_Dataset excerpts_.
-=-=-=-=-

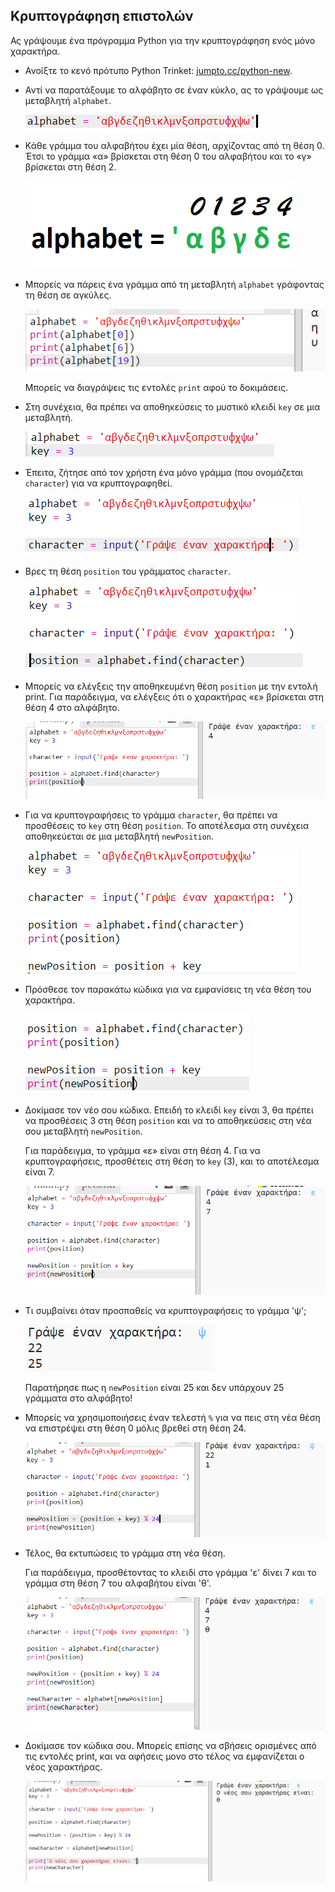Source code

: ## Κρυπτογράφηση επιστολών

Ας γράψουμε ένα πρόγραμμα Python για την κρυπτογράφηση ενός μόνο χαρακτήρα.

+ Ανοίξτε το κενό πρότυπο Python Trinket: <a href="http://jumpto.cc/python-new" target="_blank">jumpto.cc/python-new</a>.

+ Αντί να παρατάξουμε το αλφάβητο σε έναν κύκλο, ας το γράψουμε ως μεταβλητή `alphabet`.
    
    ![screenshot](images/messages-alphabet.png)

+ Κάθε γράμμα του αλφαβήτου έχει μία θέση, αρχίζοντας από τη θέση 0. Έτσι το γράμμα «α» βρίσκεται στη θέση 0 του αλφαβήτου και το «γ» βρίσκεται στη θέση 2.
    
    ![screenshot](images/messages-array.png)

+ Μπορείς να πάρεις ένα γράμμα από τη μεταβλητή `alphabet` γράφοντας τη θέση σε αγκύλες.
    
    ![screenshot](images/messages-alphabet-array.png)
    
    Μπορείς να διαγράψεις τις εντολές `print` αφού το δοκιμάσεις.

+ Στη συνέχεια, θα πρέπει να αποθηκεύσεις το μυστικό κλειδί `key` σε μια μεταβλητή.
    
    ![screenshot](images/messages-key.png)

+ Έπειτα, ζήτησε από τον χρήστη ένα μόνο γράμμα (που ονομάζεται `character`) για να κρυπτογραφηθεί.
    
    ![screenshot](images/messages-character.png)

+ Βρες τη θέση `position` του γράμματος `character`.
    
    ![screenshot](images/messages-position.png)

+ Μπορείς να ελέγξεις την αποθηκευμένη θέση `position` με την εντολή print. Για παράδειγμα, να ελέγξεις ότι ο χαρακτήρας «ε» βρίσκεται στη θέση 4 στο αλφάβητο.
    
    ![screenshot](images/messages-position-test.png)

+ Για να κρυπτογραφήσεις το γράμμα `character`, θα πρέπει να προσθέσεις το `key` στη θέση `position`. Το αποτέλεσμα στη συνέχεια αποθηκεύεται σε μια μεταβλητή `newPosition`.
    
    ![screenshot](images/messages-newposition.png)

+ Πρόσθεσε τον παρακάτω κώδικα για να εμφανίσεις τη νέα θέση του χαρακτήρα.
    
    ![screenshot](images/messages-newposition-print.png)

+ Δοκίμασε τον νέο σου κώδικα. Επειδή το κλειδί `key` είναι 3, θα πρέπει να προσθέσεις 3 στη θέση `position` και να το αποθηκεύσεις στη νέα σου μεταβλητή `newPosition`.
    
    Για παράδειγμα, το γράμμα «ε» είναι στη θέση 4. Για να κρυπτογραφήσεις, προσθέτεις στη θέση το `key` (3), και το αποτέλεσμα είναι 7.
    
    ![screenshot](images/messages-newposition-test.png)

+ Τι συμβαίνει όταν προσπαθείς να κρυπτογραφήσεις το γράμμα 'ψ';
    
    ![screenshot](images/messages-modulus-bug.png)
    
    Παρατήρησε πως η `newPosition` είναι 25 και δεν υπάρχουν 25 γράμματα στο αλφάβητο!

+ Μπορείς να χρησιμοποιήσεις έναν τελεστή `%` για να πεις στη νέα θέση να επιστρέψει στη θέση 0 μόλις βρεθεί στη θέση 24.
    
    ![screenshot](images/messages-modulus.png)

+ Τέλος, θα εκτυπώσεις το γράμμα στη νέα θέση.
    
    Για παράδειγμα, προσθέτοντας το κλειδί στο γράμμα 'ε' δίνει 7 και το γράμμα στη θέση 7 του αλφαβήτου είναι 'θ'.
    
    ![screenshot](images/messages-newcharacter.png)

+ Δοκίμασε τον κώδικα σου. Μπορείς επίσης να σβήσεις ορισμένες από τις εντολές print, και να αφήσεις μονο στο τέλος να εμφανίζεται ο νέος χαρακτήρας.
    
    ![screenshot](images/messages-enc-test.png)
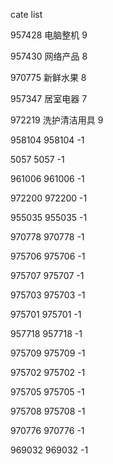 cate list

957428 电脑整机 9

957430 网络产品 8

970775 新鲜水果 8

957347 居室电器 7

972219 洗护清洁用具 9

958104 958104 -1

5057 5057 -1

961006 961006 -1

972200 972200 -1

955035 955035 -1

970778 970778 -1

975706 975706 -1

975707 975707 -1

975703 975703 -1

975701 975701 -1

957718 957718 -1

975709 975709 -1

975702 975702 -1

975705 975705 -1

975708 975708 -1

970776 970776 -1

969032 969032 -1

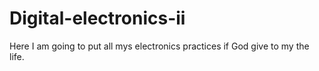# Digital-electronics-ii
Here I am going to put all mys electronics practices if God give to my the life.
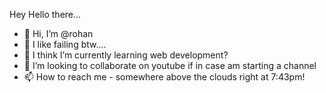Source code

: Hey Hello there...

- 👋 Hi, I’m @rohan
- 👀 I like failing btw....
- 🌱 I think I’m currently learning web development?
- 💞️ I’m looking to collaborate on youtube if in case am starting a channel
- 📫 How to reach me - somewhere above the clouds right at 7:43pm! 

<!---
iblamerohan/iblamerohan is a ✨ special ✨ repository because its `README.md` (this file) appears on your GitHub profile.
You can click the Preview link to take a look at your changes.
--->
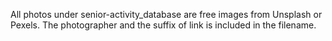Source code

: All photos under senior-activity_database are free images from Unsplash or Pexels. The photographer and the suffix of link is included in the filename. 
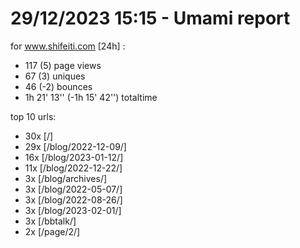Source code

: # 29/12/2023 15:15 - Umami report
for www.shifeiti.com [24h] :

 - 117 (5) page views
 - 67 (3) uniques
 - 46 (-2) bounces
 - 1h 21' 13'' (-1h 15' 42'') totaltime


top 10 urls:
 - 30x [/]
 - 29x [/blog/2022-12-09/]
 - 16x [/blog/2023-01-12/]
 - 11x [/blog/2022-12-22/]
 - 3x [/blog/archives/]
 - 3x [/blog/2022-05-07/]
 - 3x [/blog/2022-08-26/]
 - 3x [/blog/2023-02-01/]
 - 3x [/bbtalk/]
 - 2x [/page/2/]


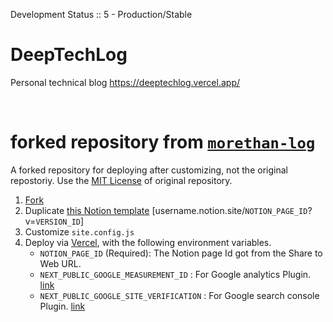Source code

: Development Status :: 5 - Production/Stable

# DeepTechLog
Personal technical blog https://deeptechlog.vercel.app/

<br>

# forked repository from [`morethan-log`](https://github.com/morethanmin/morethan-log/)
A forked repository for deploying after customizing, not the original repostoriy. Use the [MIT License](LICENSE) of original repository.

1. [Fork](https://github.com/morethanmin/morethan-log/fork) 
2. Duplicate [this Notion template](https://quasar-season-ed5.notion.site/12c38b5f459d4eb9a759f92fba6cea36?v=2e7962408e3842b2a1a801bf3546edda)
 [username.notion.site/`NOTION_PAGE_ID`?v=`VERSION_ID`]
3. Customize `site.config.js` 
4. Deploy via [Vercel](https://vercel.com/dashboard), with the following environment variables.
   - `NOTION_PAGE_ID` (Required): The Notion page Id got from the Share to Web URL.
   - `NEXT_PUBLIC_GOOGLE_MEASUREMENT_ID` : For Google analytics Plugin. [link](https://support.google.com/analytics/answer/6132368?sjid=6050729381764217741-AP)
   - `NEXT_PUBLIC_GOOGLE_SITE_VERIFICATION` : For Google search console Plugin. [link](https://search.google.com/search-console/not-verified?original_url=/search-console/)

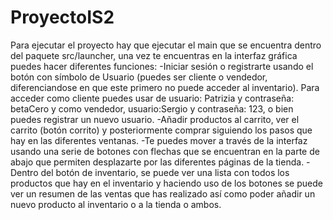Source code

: # ProyectoIS2
Para ejecutar el proyecto hay que ejecutar el main que se encuentra dentro del paquete src/launcher, una vez te encuentras en la interfaz gráfica puedes hacer diferentes funciones:
-Iniciar sesión o registrarte usando el botón con símbolo de Usuario (puedes ser cliente o vendedor, diferenciandose en que este primero no puede acceder al inventario). Para acceder como cliente puedes usar de usuario: Patrizia y contraseña: betaCero y como vendedor, usuario:Sergio y contraseña: 123, o bien puedes registrar un nuevo usuario.
-Añadir productos al carrito, ver el carrito (botón corrito) y posteriormente comprar siguiendo los pasos que hay en las diferentes ventanas.
-Te puedes mover a través de la interfaz usando una serie de botones con flechas que se encuentran en la parte de abajo que permiten desplazarte por las diferentes páginas de la tienda.
-Dentro del botón de inventario, se puede ver una lista con todos los productos que hay en el inventario y haciendo uso de los botones se puede ver un resumen de las ventas que has realizado así como poder añadir un nuevo producto al inventario o a la tienda o ambos.
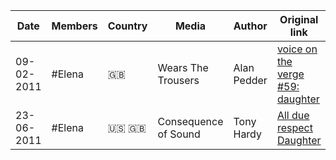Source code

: |  Date    |  Members  |  Country  |            Media            |    Author      |  Original link  |  Local backup  |
|----------|-----------|-----------|-----------------------------|----------------|-----------------|----------------|
|09-02-2011|  #Elena   |  :uk:  |  Wears The Trousers         |    Alan Pedder |   [voice on the verge #59: daughter](http://web.archive.org/web/20110918220209/http://www.wearsthetrousers.com/2011/02/voice-on-the-verge-59-daughter/) |  |
|23-06-2011|  #Elena   |  :us:  :uk:  |  Consequence of Sound  |  Tony Hardy    |  [All due respect Daughter](https://consequence.net/2011/06/all-due-respect-daughter/)  |  |
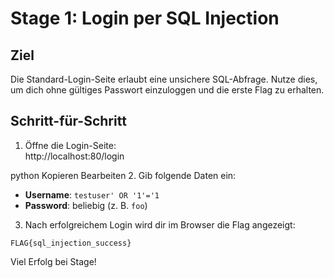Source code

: # Stage 1: Login per SQL Injection

## Ziel
Die Standard-Login-Seite erlaubt eine unsichere SQL-Abfrage. Nutze dies, um dich ohne gültiges Passwort einzuloggen und die erste Flag zu erhalten.

## Schritt-für-Schritt

1. Öffne die Login-Seite:  
http://localhost:80/login

python
Kopieren
Bearbeiten
2. Gib folgende Daten ein:  
- **Username**: `testuser' OR '1'='1`
- **Password**: beliebig (z. B. `foo`)

3. Nach erfolgreichem Login wird dir im Browser die Flag angezeigt:  

`FLAG{sql_injection_success}`

Viel Erfolg bei Stage!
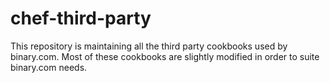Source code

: # chef-third-party

This repository is maintaining all the third party cookbooks used by binary.com.
Most of these cookbooks are slightly modified in order to suite binary.com needs.
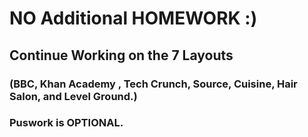 
# NO Additional HOMEWORK :)

## Continue Working on the 7 Layouts

### (BBC, Khan Academy , Tech Crunch, Source, Cuisine, Hair Salon, and Level Ground.)

### Puswork is OPTIONAL.
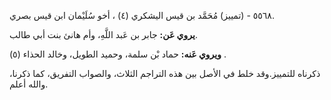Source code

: ٥٥٦٨ - (تمييز) مُحَمَّد بن قيس اليشكري (٤) ، أخو سُلَيْمان ابن قيس بصري.

**يروي عَن:** جابر بن عَبد اللَّهِ، وأم هانئ بنت أبي طالب.

**ويروي عَنه:** حماد بْن سلمة، وحميد الطويل، وخالد الحذاء (٥) .

ذكرناه للتمييز.وقد خلط في الأصل بين هذه التراجم الثلاث، والصواب التفريق، كما ذكرنا، والله أعلم.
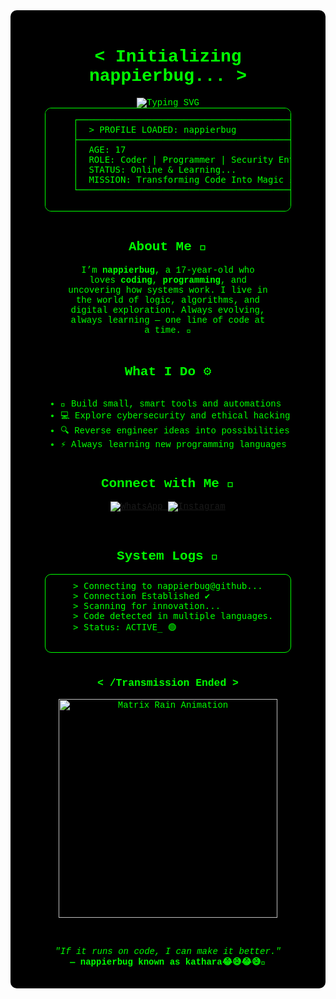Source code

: <!-- 💀 README: nappierbug — 17yo Code Enthusiast 💀 -->
<div align="center" style="background-color:black; color:#00FF00; padding:20px; font-family:'Courier New', monospace; border-radius:10px;">

  <h1 style="color:#00FF00;">&lt; Initializing nappierbug... &gt;</h1>

  <img src="https://readme-typing-svg.herokuapp.com?font=Fira+Code&size=24&pause=1000&color=00FF00&center=true&vCenter=true&width=550&lines=%3E+Booting+Digital+Persona...;%3E+Access+Granted!;%3E+Welcome+to+nappierbug+HQ!;%3E+Stay+Curious..." alt="Typing SVG">

  <pre style="text-align:left; background-color:#000; color:#00FF00; padding:10px; border-radius:10px; border:1px solid #00FF00; width:80%; margin:auto;">
    ┌─────────────────────────────────────────────────────────────┐
    │  > PROFILE LOADED: nappierbug                              │
    ├─────────────────────────────────────────────────────────────┤
    │  AGE: 17                                                   │
    │  ROLE: Coder | Programmer | Security Enthusiast            │
    │  STATUS: Online & Learning...                              │
    │  MISSION: Transforming Code Into Magic ⚡                   │
    └─────────────────────────────────────────────────────────────┘
  </pre>

  <br>

  <h2 style="color:#00FF00;">About Me 🧠</h2>
  <p style="width:70%;margin:auto;color:#00FF00;">
    I’m <b>nappierbug</b>, a 17-year-old who loves <b>coding</b>, <b>programming</b>, and uncovering how systems work.  
    I live in the world of logic, algorithms, and digital exploration.  
    Always evolving, always learning — one line of code at a time. 👾
  </p>

  <br>

  <h2 style="color:#00FF00;">What I Do ⚙️</h2>
  <ul style="text-align:left;display:inline-block;color:#00FF00;">
    <li>🧩 Build small, smart tools and automations</li>
    <li>💻 Explore cybersecurity and ethical hacking</li>
    <li>🔍 Reverse engineer ideas into possibilities</li>
    <li>⚡ Always learning new programming languages</li>
  </ul>

  <br>

  <h2 style="color:#00FF00;">Connect with Me 📡</h2>
  <p>
    <a href="https://wa.me/0116141363" target="_blank">
      <img src="https://img.shields.io/badge/WhatsApp-25D366?style=for-the-badge&logo=whatsapp&logoColor=white" alt="WhatsApp">
    </a>
    <a href="https://www.instagram.com/n.a.p.p.i.e.r?igsh=ZGUzMzM3NWJiOQ==" target="_blank">
      <img src="https://img.shields.io/badge/Instagram-E4405F?style=for-the-badge&logo=instagram&logoColor=white" alt="Instagram">
    </a>
  </p>

  <br>

  <h2 style="color:#00FF00;">System Logs 🧾</h2>
  <pre style="text-align:left; background-color:#000; color:#00FF00; padding:10px; border-radius:10px; border:1px solid #00FF00; width:80%; margin:auto;">
    > Connecting to nappierbug@github...
    > Connection Established ✔
    > Scanning for innovation...
    > Code detected in multiple languages.
    > Status: ACTIVE_ 🟢
  </pre>

  <br>

  <h3 style="color:#00FF00;">&lt; /Transmission Ended &gt;</h3>

  <img src="https://i.imgur.com/zYIlgBl.gif" width="350" alt="Matrix Rain Animation">

  <br><br>
  <i style="color:#00FF00;">"If it runs on code, I can make it better."</i>
  <br>
  <b style="color:#00FF00;">— nappierbug known as kathara😂😅😂😅💚</b>

</div>
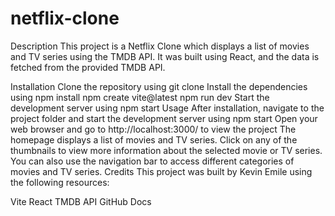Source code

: # netflix-clone
Description
This project is a Netflix Clone which displays a list of movies and TV series using the TMDB API. It was built using React, and the data is fetched from the provided TMDB API.


Installation
Clone the repository using git clone 
Install the dependencies using npm install
npm create vite@latest
npm run dev
Start the development server using npm start
Usage
After installation, navigate to the project folder and start the development server using npm start
Open your web browser and go to http://localhost:3000/ to view the project
The homepage displays a list of movies and TV series. Click on any of the thumbnails to view more information about the selected movie or TV series.
You can also use the navigation bar to access different categories of movies and TV series.
Credits
This project was built by Kevin Emile using the following resources:

Vite React
TMDB API
GitHub Docs
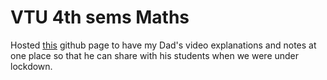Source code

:# VTU 4th sems Maths 

Hosted [this](https://prajwalprashanth.github.io/vtu-math-tutorials/) github page to have my Dad's video explanations and notes at one place so that he can share with his students when we were under lockdown.
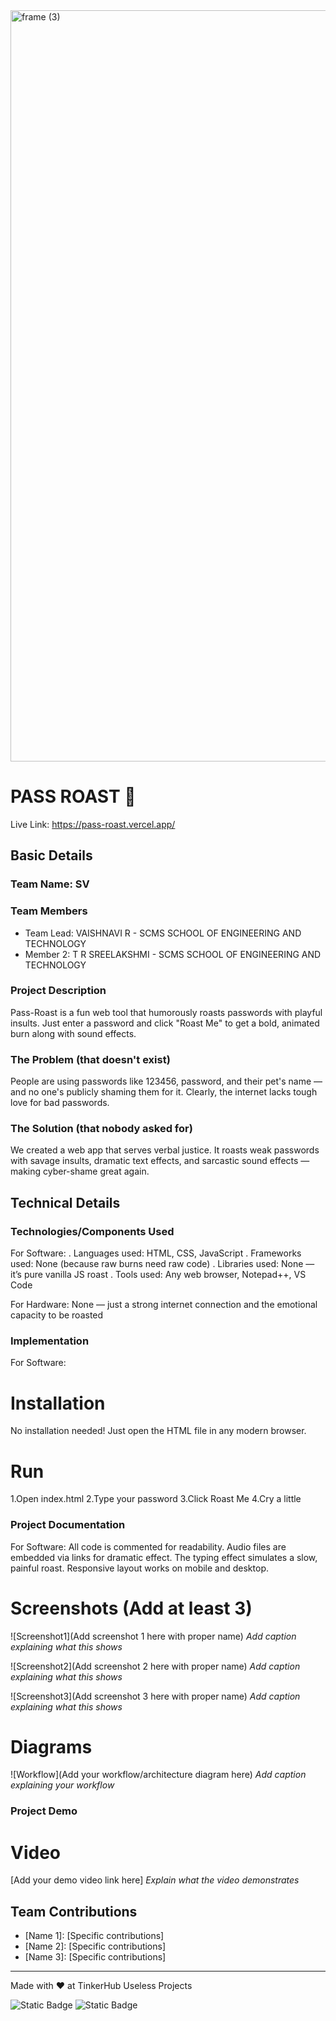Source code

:<img width="3188" height="1202" alt="frame (3)" src="https://github.com/user-attachments/assets/517ad8e9-ad22-457d-9538-a9e62d137cd7" />


# PASS ROAST 🎯
Live Link: https://pass-roast.vercel.app/

## Basic Details
### Team Name: SV


### Team Members
- Team Lead: VAISHNAVI R - SCMS SCHOOL OF ENGINEERING AND TECHNOLOGY
- Member 2: T R SREELAKSHMI - SCMS SCHOOL OF ENGINEERING AND TECHNOLOGY
  

### Project Description
Pass-Roast is a fun web tool that humorously roasts passwords with playful insults. Just enter a password and click "Roast Me" to get a bold, animated burn along with sound effects.

### The Problem (that doesn't exist)
People are using passwords like 123456, password, and their pet's name — and no one's publicly shaming them for it. Clearly, the internet lacks tough love for bad passwords.

### The Solution (that nobody asked for)
We created a web app that serves verbal justice. It roasts weak passwords with savage insults, dramatic text effects, and sarcastic sound effects — making cyber-shame great again.

## Technical Details
### Technologies/Components Used
For Software:
. Languages used: HTML, CSS, JavaScript
. Frameworks used: None (because raw burns need raw code)
. Libraries used: None — it’s pure vanilla JS roast
. Tools used: Any web browser, Notepad++, VS Code

For Hardware:
None — just a strong internet connection and the emotional capacity to be roasted

### Implementation
For Software:
# Installation
No installation needed! Just open the HTML file in any modern browser.

# Run
1.Open index.html
2.Type your password
3.Click Roast Me
4.Cry a little

### Project Documentation
For Software:
All code is commented for readability.
Audio files are embedded via links for dramatic effect.
The typing effect simulates a slow, painful roast.
Responsive layout works on mobile and desktop.


# Screenshots (Add at least 3)
![Screenshot1](Add screenshot 1 here with proper name)
*Add caption explaining what this shows*

![Screenshot2](Add screenshot 2 here with proper name)
*Add caption explaining what this shows*

![Screenshot3](Add screenshot 3 here with proper name)
*Add caption explaining what this shows*

# Diagrams
![Workflow](Add your workflow/architecture diagram here)
*Add caption explaining your workflow*


### Project Demo
# Video
[Add your demo video link here]
*Explain what the video demonstrates*


## Team Contributions
- [Name 1]: [Specific contributions]
- [Name 2]: [Specific contributions]
- [Name 3]: [Specific contributions]

---
Made with ❤️ at TinkerHub Useless Projects 

![Static Badge](https://img.shields.io/badge/TinkerHub-24?color=%23000000&link=https%3A%2F%2Fwww.tinkerhub.org%2F)
![Static Badge](https://img.shields.io/badge/UselessProjects--25-25?link=https%3A%2F%2Fwww.tinkerhub.org%2Fevents%2FQ2Q1TQKX6Q%2FUseless%2520Projects)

-=-=-=-=-

_AIM OF THE TASK_. Return, with no change at all, every line in the entries above from the line containing "### Team Members" through the line containing "### The Solution (that nobody asked for)".

_REPLY_.
### Team Members
- Team Lead: VAISHNAVI R - SCMS SCHOOL OF ENGINEERING AND TECHNOLOGY
- Member 2: T R SREELAKSHMI - SCMS SCHOOL OF ENGINEERING AND TECHNOLOGY
  

### Project Description
Pass-Roast is a fun web tool that humorously roasts passwords with playful insults. Just enter a password and click "Roast Me" to get a bold, animated burn along with sound effects.

### The Problem (that doesn't exist)
People are using passwords like 123456, password, and their pet's name — and no one's publicly shaming them for it. Clearly, the internet lacks tough love for bad passwords.

### The Solution (that nobody asked for)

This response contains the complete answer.